**TASK TO COMPLETE:** Leaving out only the pictures, write out all the entries exactly.

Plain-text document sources
--- --- ---

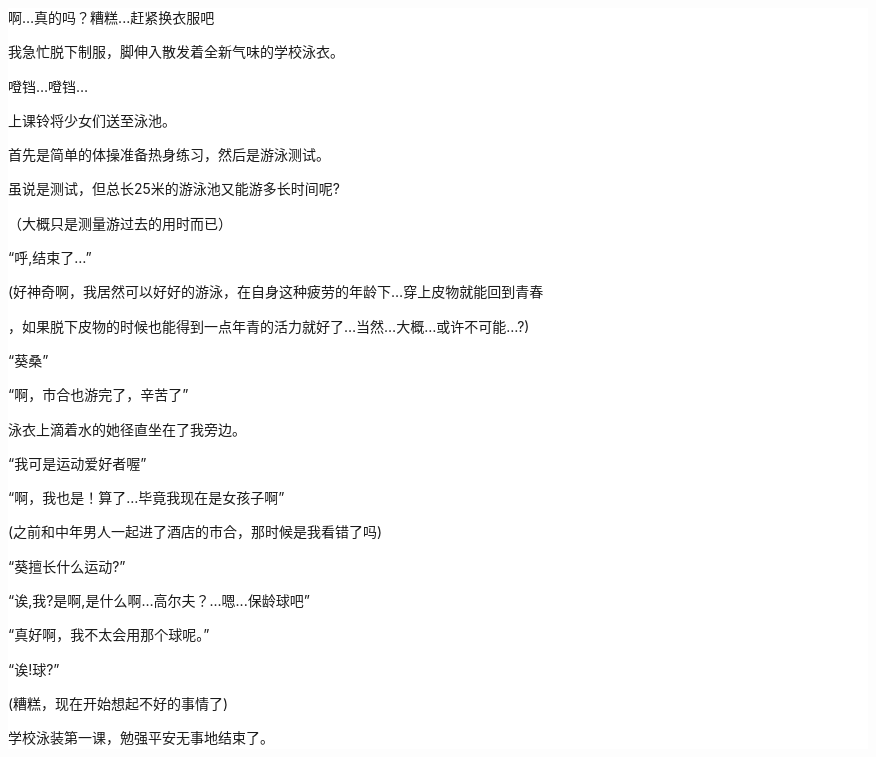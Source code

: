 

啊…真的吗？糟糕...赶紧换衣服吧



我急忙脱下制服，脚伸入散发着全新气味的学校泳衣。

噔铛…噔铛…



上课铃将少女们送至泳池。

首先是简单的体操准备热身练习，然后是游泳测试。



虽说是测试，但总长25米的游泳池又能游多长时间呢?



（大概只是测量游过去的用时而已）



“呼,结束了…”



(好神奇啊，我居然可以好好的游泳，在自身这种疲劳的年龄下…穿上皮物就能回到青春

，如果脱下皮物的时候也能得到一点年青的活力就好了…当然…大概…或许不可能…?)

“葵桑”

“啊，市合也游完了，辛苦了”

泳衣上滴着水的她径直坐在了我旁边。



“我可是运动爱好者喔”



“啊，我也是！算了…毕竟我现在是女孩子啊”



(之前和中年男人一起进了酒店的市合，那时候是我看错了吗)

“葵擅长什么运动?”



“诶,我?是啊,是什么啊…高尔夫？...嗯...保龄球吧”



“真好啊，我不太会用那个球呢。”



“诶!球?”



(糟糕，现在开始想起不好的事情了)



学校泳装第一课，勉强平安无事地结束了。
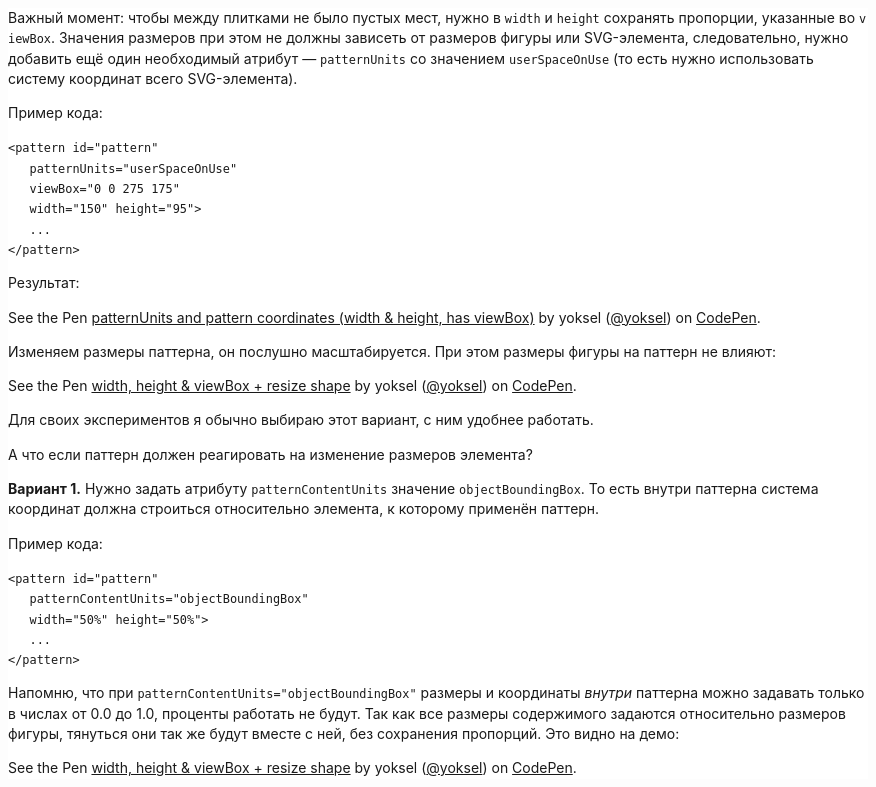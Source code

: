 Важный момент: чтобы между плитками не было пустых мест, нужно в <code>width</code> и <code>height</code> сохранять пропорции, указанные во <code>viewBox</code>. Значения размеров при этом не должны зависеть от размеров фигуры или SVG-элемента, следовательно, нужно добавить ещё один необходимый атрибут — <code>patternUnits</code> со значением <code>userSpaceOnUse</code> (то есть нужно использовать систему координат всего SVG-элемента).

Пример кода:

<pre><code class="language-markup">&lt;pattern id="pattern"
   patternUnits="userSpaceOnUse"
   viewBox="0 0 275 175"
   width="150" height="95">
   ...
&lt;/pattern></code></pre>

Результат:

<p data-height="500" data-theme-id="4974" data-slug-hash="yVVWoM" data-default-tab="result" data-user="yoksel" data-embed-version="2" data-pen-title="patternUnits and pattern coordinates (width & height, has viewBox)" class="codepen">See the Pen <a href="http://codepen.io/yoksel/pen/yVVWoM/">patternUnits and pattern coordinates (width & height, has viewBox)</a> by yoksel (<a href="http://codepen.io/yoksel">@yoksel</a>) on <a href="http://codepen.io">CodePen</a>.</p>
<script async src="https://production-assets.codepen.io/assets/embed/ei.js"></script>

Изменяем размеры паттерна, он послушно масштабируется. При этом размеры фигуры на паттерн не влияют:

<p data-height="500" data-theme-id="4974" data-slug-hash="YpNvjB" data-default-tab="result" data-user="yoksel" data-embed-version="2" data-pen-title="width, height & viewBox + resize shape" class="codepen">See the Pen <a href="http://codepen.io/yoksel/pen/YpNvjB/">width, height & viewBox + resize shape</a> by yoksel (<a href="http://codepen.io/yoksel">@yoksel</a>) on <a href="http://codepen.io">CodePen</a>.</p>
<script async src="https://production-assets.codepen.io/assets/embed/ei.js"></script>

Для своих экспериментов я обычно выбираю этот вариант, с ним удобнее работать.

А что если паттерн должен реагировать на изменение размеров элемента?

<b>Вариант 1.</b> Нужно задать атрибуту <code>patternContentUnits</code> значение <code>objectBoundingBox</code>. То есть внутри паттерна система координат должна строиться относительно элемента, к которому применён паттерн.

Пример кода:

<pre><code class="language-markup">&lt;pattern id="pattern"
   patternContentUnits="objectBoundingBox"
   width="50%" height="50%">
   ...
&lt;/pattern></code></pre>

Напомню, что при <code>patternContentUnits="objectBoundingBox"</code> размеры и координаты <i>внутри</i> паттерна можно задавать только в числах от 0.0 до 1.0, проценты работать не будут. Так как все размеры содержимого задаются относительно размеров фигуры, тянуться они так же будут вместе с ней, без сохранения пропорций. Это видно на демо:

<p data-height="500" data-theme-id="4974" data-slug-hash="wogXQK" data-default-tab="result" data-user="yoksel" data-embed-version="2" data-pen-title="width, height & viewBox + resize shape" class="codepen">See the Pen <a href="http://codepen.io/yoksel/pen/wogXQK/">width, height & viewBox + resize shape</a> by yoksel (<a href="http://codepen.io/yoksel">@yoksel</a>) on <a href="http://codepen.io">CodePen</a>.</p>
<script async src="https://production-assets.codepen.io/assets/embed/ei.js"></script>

--- --- ---

**TASK SOLUTION:**
Source code

: 

啊…真的吗？糟糕...赶紧换衣服吧



我急忙脱下制服，脚伸入散发着全新气味的学校泳衣。

噔铛…噔铛…



上课铃将少女们送至泳池。

首先是简单的体操准备热身练习，然后是游泳测试。



虽说是测试，但总长25米的游泳池又能游多长时间呢?



（大概只是测量游过去的用时而已）



“呼,结束了…”



(好神奇啊，我居然可以好好的游泳，在自身这种疲劳的年龄下…穿上皮物就能回到青春

，如果脱下皮物的时候也能得到一点年青的活力就好了…当然…大概…或许不可能…?)

“葵桑”

“啊，市合也游完了，辛苦了”

泳衣上滴着水的她径直坐在了我旁边。



“我可是运动爱好者喔”



“啊，我也是！算了…毕竟我现在是女孩子啊”



(之前和中年男人一起进了酒店的市合，那时候是我看错了吗)

“葵擅长什么运动?”



“诶,我?是啊,是什么啊…高尔夫？...嗯...保龄球吧”



“真好啊，我不太会用那个球呢。”



“诶!球?”



(糟糕，现在开始想起不好的事情了)



学校泳装第一课，勉强平安无事地结束了。
Source code

: Важный момент: чтобы между плитками не было пустых мест, нужно в <code>width</code> и <code>height</code> сохранять пропорции, указанные во <code>viewBox</code>. Значения размеров при этом не должны зависеть от размеров фигуры или SVG-элемента, следовательно, нужно добавить ещё один необходимый атрибут — <code>patternUnits</code> со значением <code>userSpaceOnUse</code> (то есть нужно использовать систему координат всего SVG-элемента).

Пример кода:

<pre><code class="language-markup">&lt;pattern id="pattern"
   patternUnits="userSpaceOnUse"
   viewBox="0 0 275 175"
   width="150" height="95">
   ...
&lt;/pattern></code></pre>

Результат:

<p data-height="500" data-theme-id="4974" data-slug-hash="yVVWoM" data-default-tab="result" data-user="yoksel" data-embed-version="2" data-pen-title="patternUnits and pattern coordinates (width & height, has viewBox)" class="codepen">See the Pen <a href="http://codepen.io/yoksel/pen/yVVWoM/">patternUnits and pattern coordinates (width & height, has viewBox)</a> by yoksel (<a href="http://codepen.io/yoksel">@yoksel</a>) on <a href="http://codepen.io">CodePen</a>.</p>
<script async src="https://production-assets.codepen.io/assets/embed/ei.js"></script>

Изменяем размеры паттерна, он послушно масштабируется. При этом размеры фигуры на паттерн не влияют:

<p data-height="500" data-theme-id="4974" data-slug-hash="YpNvjB" data-default-tab="result" data-user="yoksel" data-embed-version="2" data-pen-title="width, height & viewBox + resize shape" class="codepen">See the Pen <a href="http://codepen.io/yoksel/pen/YpNvjB/">width, height & viewBox + resize shape</a> by yoksel (<a href="http://codepen.io/yoksel">@yoksel</a>) on <a href="http://codepen.io">CodePen</a>.</p>
<script async src="https://production-assets.codepen.io/assets/embed/ei.js"></script>

Для своих экспериментов я обычно выбираю этот вариант, с ним удобнее работать.

А что если паттерн должен реагировать на изменение размеров элемента?

<b>Вариант 1.</b> Нужно задать атрибуту <code>patternContentUnits</code> значение <code>objectBoundingBox</code>. То есть внутри паттерна система координат должна строиться относительно элемента, к которому применён паттерн.

Пример кода:

<pre><code class="language-markup">&lt;pattern id="pattern"
   patternContentUnits="objectBoundingBox"
   width="50%" height="50%">
   ...
&lt;/pattern></code></pre>

Напомню, что при <code>patternContentUnits="objectBoundingBox"</code> размеры и координаты <i>внутри</i> паттерна можно задавать только в числах от 0.0 до 1.0, проценты работать не будут. Так как все размеры содержимого задаются относительно размеров фигуры, тянуться они так же будут вместе с ней, без сохранения пропорций. Это видно на демо:

<p data-height="500" data-theme-id="4974" data-slug-hash="wogXQK" data-default-tab="result" data-user="yoksel" data-embed-version="2" data-pen-title="width, height & viewBox + resize shape" class="codepen">See the Pen <a href="http://codepen.io/yoksel/pen/wogXQK/">width, height & viewBox + resize shape</a> by yoksel (<a href="http://codepen.io/yoksel">@yoksel</a>) on <a href="http://codepen.io">CodePen</a>.</p>
<script async src="https://production-assets.codepen.io/assets/embed/ei.js"></script>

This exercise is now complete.